Some useful packages for unit testing include:
Have error handling for functions
Error handling for functions involves stating how the function should behave when it encounters something unexpected, such as a missing or incorrectly formatted parameter passed through the function call. Common actions might include stopping the code with an error message, or printing a warning message but allowing the code to continue.
Include documentation for functions
It is sensible to provide documentation for your functions so that others know how to use them. Aspects of functions to document include its purpose, the parameters required in function calls along with any default values, and expected inputs and outputs. The preferred place to include this documentation would be within package help files and vignettes.
Use packaging
A package more formally captures all the code and documentation required for a project or collection of functions in one place. It also allows for easier sharing of all the functions needed for a pipeline, or indeed the whole pipeline itself, as well as enhanced version control for the project (via package version numbers).
Log data and analysis checks
Producing logs of data and analysis checks can help analysts, users and quality assurers to understand whether anything is going wrong with the pipeline, and to understand how and where to respond to any issues. These logs might include, for example, the outputs of any input data validation, unit tests, other checks, messages and warnings, as well as more manual checks (for example, via QA logs). The Office for National Statistics are planning to produce a chapter on this in the Duck Book.
Implement Continuous Integration
Continuous Integration (CI) describes the managed process of accepting and integrating changes made by individual analysts into a definitive main version of a project. For example, it includes the management of conflicts and the running of regular (automated) tests to ensure that no bugs have been introduced by recent changes. CI helps project leads to identify and resolve any conflicts and bugs early, and helps keep individual collaborators up to date with developments. Pull requests can be used in GitHub as part of this purpose, to require a sign-off step before any new code is accepted into the main pipeline. Branches can also be used to work on changes without the affecting the main pipeline until your are ready, for example to build in a new feature or when fixing a bug.

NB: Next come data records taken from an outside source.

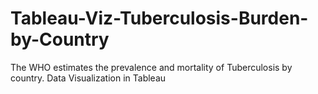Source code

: # Tableau-Viz-Tuberculosis-Burden-by-Country
The WHO estimates the prevalence and mortality of Tuberculosis by country. Data Visualization in Tableau
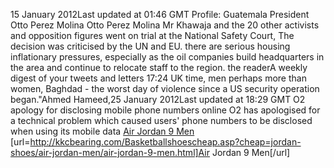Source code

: 15 January 2012Last updated at 01:46 GMT Profile: Guatemala President Otto Perez Molina Otto Perez Molina Mr Khawaja and the 20 other activists and opposition figures went on trial at the National Safety Court, The decision was criticised by the UN and EU. there are serious housing inflationary pressures, especially as the oil companies build headquarters in the area and continue to relocate staff to the region. the readerA weekly digest of your tweets and letters 17:24 UK time, men perhaps more than women, Baghdad - the worst day of violence since a US security operation began."Ahmed Hameed,25 January 2012Last updated at 18:29 GMT O2 apology for disclosing mobile phone numbers online O2 has apologised for a technical problem which caused users' phone numbers to be disclosed when using its mobile data
 <a href="http://kkcbearing.com/Basketballshoescheap.asp?cheap=jordan-shoes/air-jordan-men/air-jordan-9-men.html" >Air Jordan 9 Men</a>
[url=http://kkcbearing.com/Basketballshoescheap.asp?cheap=jordan-shoes/air-jordan-men/air-jordan-9-men.html]Air Jordan 9 Men[/url]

Implement dependency management
Dependency management is important as your code is ultimately dependent on the specific state of the software used at the time the analysis is run. If the environment differs for another analyst, or for the same analyst in the future (for example, following software and package updates), the outputs may differ. A simple illustration of this kind of issue is provided by the Turing Way Community: A basic division of 1 by 5 can either return 0 or 0.2, depending on which version of Python is being used (Python 2 defaults to integer division; Python 3 does not). To combat risks such as these, details of the environment can be stored, such as via the renv package for R or via a Docker container image. These tools save a record of the environment in which the analysis was originally performed, allowing others to restore that same environment.